Reduced free energy to MLE of Gaussian fields

Computed MLE for 1D Manhattan EDM systems as eigenvalues

Linked the problem to quantum harmonic oscillator operators

Abstract

We consider an "elastic" version of the statistical mechanical monomer-dimer problem on the n-dimensional integer lattice. Our setting includes the classical "rigid" formulation as a special case and extends it by allowing each dimer to consist of particles at arbitrarily distant sites of the lattice, with the energy of interaction between the particles in a dimer depending on their relative position. We reduce the free energy of the elastic dimer-monomer (EDM) system per lattice site in the thermodynamic limit to the moment Lyapunov exponent (MLE) of a homogeneous Gaussian random field (GRF) whose mean value and covariance function are the Boltzmann factors associated with the monomer energy and dimer potential.
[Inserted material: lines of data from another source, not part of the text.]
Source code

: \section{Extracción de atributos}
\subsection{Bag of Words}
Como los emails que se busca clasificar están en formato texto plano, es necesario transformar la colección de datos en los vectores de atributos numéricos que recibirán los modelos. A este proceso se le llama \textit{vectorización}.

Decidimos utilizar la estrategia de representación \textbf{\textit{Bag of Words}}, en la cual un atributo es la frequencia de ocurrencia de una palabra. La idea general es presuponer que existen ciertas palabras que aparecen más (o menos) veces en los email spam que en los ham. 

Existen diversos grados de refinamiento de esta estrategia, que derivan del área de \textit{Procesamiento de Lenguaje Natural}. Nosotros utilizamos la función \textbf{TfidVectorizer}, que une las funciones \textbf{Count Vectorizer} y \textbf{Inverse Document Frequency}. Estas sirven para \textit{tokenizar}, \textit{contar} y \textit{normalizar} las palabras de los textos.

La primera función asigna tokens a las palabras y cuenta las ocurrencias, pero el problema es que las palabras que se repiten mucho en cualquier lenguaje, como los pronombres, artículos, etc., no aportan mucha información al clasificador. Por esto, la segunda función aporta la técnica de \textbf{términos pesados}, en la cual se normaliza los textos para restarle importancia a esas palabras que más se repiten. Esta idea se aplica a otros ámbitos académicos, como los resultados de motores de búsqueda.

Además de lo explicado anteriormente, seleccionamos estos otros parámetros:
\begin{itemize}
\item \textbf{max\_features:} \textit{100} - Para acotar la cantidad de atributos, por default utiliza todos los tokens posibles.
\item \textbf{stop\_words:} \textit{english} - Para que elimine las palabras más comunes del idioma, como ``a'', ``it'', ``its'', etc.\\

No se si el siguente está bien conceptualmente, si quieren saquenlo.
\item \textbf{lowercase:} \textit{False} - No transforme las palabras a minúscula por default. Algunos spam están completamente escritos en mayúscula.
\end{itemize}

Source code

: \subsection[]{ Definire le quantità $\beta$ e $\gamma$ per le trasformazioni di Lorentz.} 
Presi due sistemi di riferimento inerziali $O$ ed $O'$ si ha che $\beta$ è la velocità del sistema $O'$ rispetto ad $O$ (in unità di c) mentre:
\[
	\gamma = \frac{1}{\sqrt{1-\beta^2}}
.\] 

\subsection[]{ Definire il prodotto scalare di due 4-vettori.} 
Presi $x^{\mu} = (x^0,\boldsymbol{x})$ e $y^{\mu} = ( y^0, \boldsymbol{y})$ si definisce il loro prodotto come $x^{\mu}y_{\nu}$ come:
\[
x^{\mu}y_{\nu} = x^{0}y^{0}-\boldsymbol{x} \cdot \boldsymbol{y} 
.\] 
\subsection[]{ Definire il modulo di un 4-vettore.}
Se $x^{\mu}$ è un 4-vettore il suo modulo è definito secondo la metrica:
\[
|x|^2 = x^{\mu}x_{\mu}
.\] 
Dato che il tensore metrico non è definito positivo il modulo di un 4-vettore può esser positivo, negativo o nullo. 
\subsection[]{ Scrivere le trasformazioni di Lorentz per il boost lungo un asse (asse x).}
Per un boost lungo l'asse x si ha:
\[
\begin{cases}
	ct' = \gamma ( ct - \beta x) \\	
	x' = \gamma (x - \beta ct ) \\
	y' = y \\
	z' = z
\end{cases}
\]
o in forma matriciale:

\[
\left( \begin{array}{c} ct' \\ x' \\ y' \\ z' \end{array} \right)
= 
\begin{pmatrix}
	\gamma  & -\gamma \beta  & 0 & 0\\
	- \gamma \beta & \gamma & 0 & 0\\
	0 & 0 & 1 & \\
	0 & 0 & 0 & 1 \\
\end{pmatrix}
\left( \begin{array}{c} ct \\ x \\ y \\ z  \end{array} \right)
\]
In particular, the classical monomer-dimer problem becomes related to the MLE of a moving average GRF. We outline an approach to recursive computation of the partition function for "Manhattan" EDM systems where the dimer potential is a weighted l1-distance and the auxiliary GRF is a Markov random field of Pickard type which behaves in space like autoregressive processes do in time. For one-dimensional Manhattan EDM systems, we compute the MLE of the resulting Gaussian Markov chain as the largest eigenvalue of a compact transfer operator on a Hilbert space which is related to the annihilation and creation operators of the quantum harmonic oscillator and also recast it as the eigenvalue problem for a pantograph functional-differential equation.